494

O'BRIEN v. NEW YORK & LAKE CHAMPLAIN TRANSP. CO.

District Court, S. D. New York.

May 18, 1887.

TUG AND TOW—LAKE CHAMPLAIN—LONG TOWS—NEGLIGENCE.

A tug upon Lake Champlain, in taking tows of great length,—nearly 2,000 feet,—is bound, at her own peril, to take precautions, by dividing the tow or getting other help, as may be necessary, to prevent the tow's swinging far out of line, in winds not extraordinary, to the damage of the tow by running over buoys that mark the channel.

In Admiralty.

Hyland & Zobriskie, for libelant.

495

Goodrich, Deady & Goodrich, for claimants.

BROWN, J. The libelant's canal-boat Estella, on the port side of the seventh tier, while being towed up Lake Champlain, received some damage in passing over Valchor's reef, a few miles north of Port Jackson. From the evidence it is probable that the water over the reef was a little deeper than the draught of the canal-boat, but only a few inches deeper. The reef was marked by a buoy about a foot in diameter, and I have little doubt that the injury was caused by the tow's passing over the buoy, which was carried beneath the boats, where there was not sufficient water to prevent grinding the buoy between the bottom and the boat, and that this racked the deck beams and stanchions of the boat, as testified to, without breaking through the bottom.

For the injury thus occasioned the transportation company must be held responsible.

The libelant was plainly without fault. The injury was not a peril of the seas; because it could have been avoided, it seems to me, by reasonable prudence and precaution. The tow, before it reached this part of Lake Champlain, consisted of 14 tiers of boats, two in each tier, upon a hawser of about 550 feet, making, altogether, a length of some 1,900 feet behind the tug. A high wind from the west came on, which swung the tail of the tow some 600 feet opt of line. The channel abreast of the reef was some 700 feet wide, besides some additional width of available water.
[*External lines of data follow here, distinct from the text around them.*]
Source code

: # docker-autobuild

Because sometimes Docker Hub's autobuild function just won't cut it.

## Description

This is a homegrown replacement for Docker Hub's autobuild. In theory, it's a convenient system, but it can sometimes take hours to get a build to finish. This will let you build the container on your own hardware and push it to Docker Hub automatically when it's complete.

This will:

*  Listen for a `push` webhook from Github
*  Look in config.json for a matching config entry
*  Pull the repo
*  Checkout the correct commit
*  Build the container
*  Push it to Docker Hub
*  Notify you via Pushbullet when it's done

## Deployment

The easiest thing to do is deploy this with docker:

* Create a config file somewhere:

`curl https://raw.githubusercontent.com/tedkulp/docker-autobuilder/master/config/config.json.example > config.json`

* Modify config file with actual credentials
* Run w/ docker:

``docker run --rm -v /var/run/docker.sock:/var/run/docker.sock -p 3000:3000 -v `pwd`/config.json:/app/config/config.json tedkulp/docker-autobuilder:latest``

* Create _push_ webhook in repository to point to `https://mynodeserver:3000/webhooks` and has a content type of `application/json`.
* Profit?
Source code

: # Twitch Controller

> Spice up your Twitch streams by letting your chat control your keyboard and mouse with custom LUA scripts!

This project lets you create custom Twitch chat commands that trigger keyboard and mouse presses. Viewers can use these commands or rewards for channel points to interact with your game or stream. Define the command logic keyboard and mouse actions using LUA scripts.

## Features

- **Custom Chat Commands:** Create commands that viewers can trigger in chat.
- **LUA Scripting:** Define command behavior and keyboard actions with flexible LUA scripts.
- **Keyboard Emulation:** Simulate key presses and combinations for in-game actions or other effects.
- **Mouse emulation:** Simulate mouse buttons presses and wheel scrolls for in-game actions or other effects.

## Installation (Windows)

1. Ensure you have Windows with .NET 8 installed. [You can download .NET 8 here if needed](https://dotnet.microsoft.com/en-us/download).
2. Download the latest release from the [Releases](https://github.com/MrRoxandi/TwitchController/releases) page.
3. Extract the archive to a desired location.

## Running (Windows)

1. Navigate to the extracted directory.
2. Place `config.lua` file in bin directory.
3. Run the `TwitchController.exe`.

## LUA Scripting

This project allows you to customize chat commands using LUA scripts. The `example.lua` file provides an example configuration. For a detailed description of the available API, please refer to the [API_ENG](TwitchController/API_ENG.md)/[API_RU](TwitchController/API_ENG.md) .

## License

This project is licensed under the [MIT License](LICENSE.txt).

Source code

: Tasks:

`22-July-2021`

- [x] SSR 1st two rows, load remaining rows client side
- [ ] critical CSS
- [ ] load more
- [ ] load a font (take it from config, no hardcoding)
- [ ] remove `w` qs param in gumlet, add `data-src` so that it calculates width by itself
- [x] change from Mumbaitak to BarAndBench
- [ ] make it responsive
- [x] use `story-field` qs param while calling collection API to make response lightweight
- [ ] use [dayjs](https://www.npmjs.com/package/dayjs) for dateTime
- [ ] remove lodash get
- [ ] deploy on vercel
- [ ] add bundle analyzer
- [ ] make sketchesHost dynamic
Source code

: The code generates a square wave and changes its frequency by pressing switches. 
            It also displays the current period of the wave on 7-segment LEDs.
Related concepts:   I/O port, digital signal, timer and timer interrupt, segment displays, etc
There was nothing extraordinary in the wind that came on, although it was strong. Such winds were well-known perils. There were various ways in which the manifest danger of sweeping along with a tow of such vast length, thus swung out of line, might have been avoided. I cannot see how tows of such perilous length can be justified. They should be divided. The liability of so long tows to sweep over the reefs and buoys is plain. If such tows may be allowed when the weather is safe, the tug is at least bound to provide against the contingency of any change of weather that may happen upon the trip, by taking such help as may be available. After this high wind came on, the tow might have been safely left at Port Jackson, as the wind then was; but, if that were not desirable, a helper could have been taken on to keep the tail of the tow, in place. The recent practice, also, of taking boats in line as they happen to come, without regard to their differences of draught, instead of adjusting them so as to preserve their places best in a long tow, is a practice difficult to support, though adopted to prevent disputes. It seems plain to me that the prudent regard for the safety of the boats in the tow, which the law requires of all tugs, was not observed in this case, and that the respondents must be held answerable. Brower v. New York & Lake Champlain Transp. Co., Mar. Reg. April 7, 1886.

There are various circumstances, however, that cast considerable doubt upon the extent of the damage. Having regard to these circumstances, I allow the sum of $250 only, with costs.